The information released included the percentages of children in kindergarten and seventh grade who are vaccinated against measles and other diseases as recommended. The DPH also includes the percentage of children in any grade who have an immunization exemption, which is based on what the schools report to the state.
Democratic legislative leadership in the House and the Senate said the data proves what they feared.
“The immunization level is dangerously low in a significant number of schools and communities, putting the public’s health at risk. This is a matter of grave public health concern,” Senate President Martin Looney, D-New Haven, said.
House Majority Leader Matt Ritter, who has not been shy about his desire to end the religious exemption for vaccines, said the numbers were “shocking.”
The release of the data provided ammunition for lawmakers who are advocating to end the religious exemption for vaccinations for students who want to attend public schools in the face of a vocal group of parents who have been lobbying hard to keep it.
“Public health is always top priority, and when there are signs it is being compromised, it can’t be ignored,” House Speaker Joe Aresimowicz, D-Berlin, said.
LeeAnn Ducat, founder of Informed Choice USA, said she believes some of the information DPH released is “inaccurate.”
“Recently, Matt Ritter clearly said that releasing this data will identify hot spots likely for infection and that ‘hopefully releasing this data will increase immunization rates’. The only way I can see for that to happen is by harassment, peer pressure and pressure on those towns/districts to create an unfavorable environment to exemption users,” Ducat said.
She also argued the state violated its own law by releasing the data.
“Sec. 10-204a-4(c) states that ‘all immunization information collected by the department shall be confidential.’ So we believe that DPH is violating the law and we are looking into possible legal action,” Ducat said.
This is the first time the department has released the information about the immunization rates for various vaccines on a school by school basis. Schools with low immunization rates also have higher rates of religious and medical exemptions. The corrected data provided by the DPH does not include schools with fewer than 30 students and it does not include childcare centers or preschools.
DPH Commissioner Renee Coleman-Mitchell, who recently moved back to Connecticut from the state of Washington — which recently dealt with a measles outbreak — wrote to to school superintendents earlier this week to let them know she was releasing the information.
“While Connecticut’s immunization rate for measles, mumps, and rubella vaccination of kindergarteners remained high last year at 96.5 percent the number of fully immunized students, upon Kindergarten and seventh Grade entry, is trending lower,” Coleman-Mitchell wrote. “A disease outbreak is less likely to occur at schools where high numbers of students are immunized.”
Coleman-Mitchell said Friday that the “goal in releasing immunization data for each school is to increase public awareness of vaccination rates in local communities.
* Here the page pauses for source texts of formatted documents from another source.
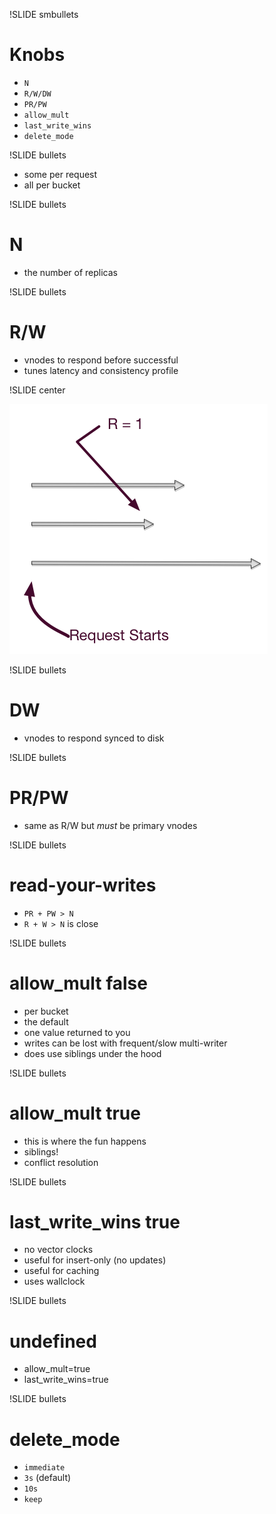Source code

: !SLIDE smbullets

# Knobs #

* `N`
* `R/W/DW`
* `PR/PW`
* `allow_mult`
* `last_write_wins`
* `delete_mode`

!SLIDE bullets

* some per request
* all per bucket

!SLIDE bullets

# N #

* the number of replicas

!SLIDE bullets

# R/W #

* vnodes to respond before successful
* tunes latency and consistency profile

!SLIDE center

![rw](rw-diagram.png)

!SLIDE bullets

# DW #

* vnodes to respond synced to disk

!SLIDE bullets

# PR/PW #

* same as R/W but _must_ be primary vnodes

!SLIDE bullets

# read-your-writes #

* `PR + PW > N`
* `R + W > N` is close

!SLIDE bullets

# allow_mult false #

* per bucket
* the default
* one value returned to you
* writes can be lost with frequent/slow multi-writer
* does use siblings under the hood

!SLIDE bullets

# allow_mult true #

* this is where the fun happens
* siblings!
* conflict resolution

!SLIDE bullets

# last_write_wins true #

* no vector clocks
* useful for insert-only (no updates)
* useful for caching
* uses wallclock

!SLIDE bullets

# undefined #

* allow_mult=true
* last_write_wins=true


!SLIDE bullets

# delete_mode #

* `immediate`
* `3s` (default)
* `10s`
* `keep`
Hopefully, this will lead to more engagement and focus on increasing immunization rates to reduce the risk of vaccine-
At a Capitol press conference Friday, Ritter said they had expected a handful of schools to be at risk for an outbreak, but they didn’t expect as many schools to report immunization rates under 95%.
“The magnitude of this problem is why you’ve seen the comments you’ve seen,” Ritter said. “Nobody saw this coming.”
Ritter said he expects the public to start asking lawmakers what they plan to do about it.
But Ritter said they want to wait until Attorney General William Tong releases his opinion on the constitutionality of the religious exemption and then decide where to go from there.
“We have literally dozens of schools that are not one point below but double digits below the CDC recommended level,” Ritter said.